▶ Data records
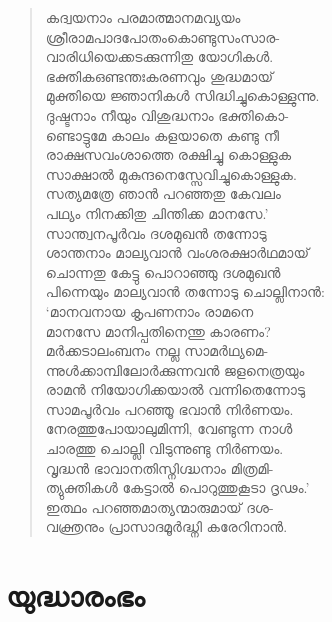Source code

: \begin{verse}
കദ്വയനാം പരമാത്മാനമവ്യയം\\
ശ്രീരാമപാദപോതംകൊണ്ടുസംസാര-\\
വാരിധിയെക്കടക്കുന്നിതു യോഗികള്‍.\\
ഭക്തികഒണ്ടന്തഃകരണവും ശുദ്ധമായ്\\
മുക്തിയെ ജ്ഞാനികള്‍ സിദ്ധിച്ചുകൊള്ളുന്നു.\\
ദുഷ്ടനാം നീയും വിശുദ്ധനാം ഭക്തികൊ-\\
ണ്ടൊട്ടുമേ കാലം കളയാതെ കണ്ടു നീ\\
രാക്ഷസവംശാത്തെ രക്ഷിച്ചു കൊള്ളുക\\
സാക്ഷാല്‍ മുകുന്ദനെസ്സേവിച്ചുകൊള്ളുക.\\
സത്യമത്രേ ഞാന്‍ പറഞ്ഞതു കേവലം\\
പഥ്യം നിനക്കിതു ചിന്തിക്ക മാനസേ.’\\
സാന്ത്വനപൂര്‍വം ദശമുഖന്‍ തന്നോടു\\
ശാന്തനാം മാല്യവാന്‍ വംശരക്ഷാര്‍ഥമായ്\\
ചൊന്നതു കേട്ടു പൊറാഞ്ഞു ദശമുഖന്‍\\
പിന്നെയും മാല്യവാന്‍ തന്നോടു ചൊല്ലിനാന്‍:\\
‘മാനവനായ കൃപണനാം രാമനെ\\
മാനസേ മാനിപ്പതിനെന്തു കാരണം?\\
മര്‍ക്കടാലംബനം നല്ല സാമര്‍ഥ്യമെ-\\
ന്നുള്‍ക്കാമ്പിലോര്‍ക്കുന്നവന്‍ ജളനെത്രയും\\
രാമന്‍ നിയോഗിക്കയാല്‍ വന്നിതെന്നോടു\\
സാമപൂര്‍വം പറഞ്ഞൂ ഭവാന്‍ നിര്‍ണയം.\\
നേരത്തുപോയാലുമിന്നി, വേണ്ടുന്ന നാള്‍\\
ചാരത്തു ചൊല്ലി വിടുന്നുണ്ടു നിര്‍ണയം.\\
വൃദ്ധന്‍ ഭാവാനതിസ്നിഗ്ദ്ധനാം മിത്രമി-\\
ത്യുക്തികള്‍ കേട്ടാല്‍ പൊറുത്തുകൂടാ ദൃഢം.’\\
ഇത്ഥം പറഞ്ഞമാത്യന്മാരുമായ് ദശ-\\
വക്ത്രനും പ്രാസാദമൂര്‍ദ്ധ്നി കരേറിനാന്‍.
\end{verse}


\section{യുദ്ധാരംഭം}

▶ Task details
Given the records above, restate word for word only the lines starting at the one with "സാക്ഷാല്‍ മുകുന്ദനെസ്സേവിച്ചുകൊള്ളുക.\\" and ending at the one with "ഇത്ഥം പറഞ്ഞമാത്യന്മാരുമായ് ദശ-\\".

▶ Task result
സാക്ഷാല്‍ മുകുന്ദനെസ്സേവിച്ചുകൊള്ളുക.\\
സത്യമത്രേ ഞാന്‍ പറഞ്ഞതു കേവലം\\
പഥ്യം നിനക്കിതു ചിന്തിക്ക മാനസേ.’\\
സാന്ത്വനപൂര്‍വം ദശമുഖന്‍ തന്നോടു\\
ശാന്തനാം മാല്യവാന്‍ വംശരക്ഷാര്‍ഥമായ്\\
ചൊന്നതു കേട്ടു പൊറാഞ്ഞു ദശമുഖന്‍\\
പിന്നെയും മാല്യവാന്‍ തന്നോടു ചൊല്ലിനാന്‍:\\
‘മാനവനായ കൃപണനാം രാമനെ\\
മാനസേ മാനിപ്പതിനെന്തു കാരണം?\\
മര്‍ക്കടാലംബനം നല്ല സാമര്‍ഥ്യമെ-\\
ന്നുള്‍ക്കാമ്പിലോര്‍ക്കുന്നവന്‍ ജളനെത്രയും\\
രാമന്‍ നിയോഗിക്കയാല്‍ വന്നിതെന്നോടു\\
സാമപൂര്‍വം പറഞ്ഞൂ ഭവാന്‍ നിര്‍ണയം.\\
നേരത്തുപോയാലുമിന്നി, വേണ്ടുന്ന നാള്‍\\
ചാരത്തു ചൊല്ലി വിടുന്നുണ്ടു നിര്‍ണയം.\\
വൃദ്ധന്‍ ഭാവാനതിസ്നിഗ്ദ്ധനാം മിത്രമി-\\
ത്യുക്തികള്‍ കേട്ടാല്‍ പൊറുത്തുകൂടാ ദൃഢം.’\\
ഇത്ഥം പറഞ്ഞമാത്യന്മാരുമായ് ദശ-\\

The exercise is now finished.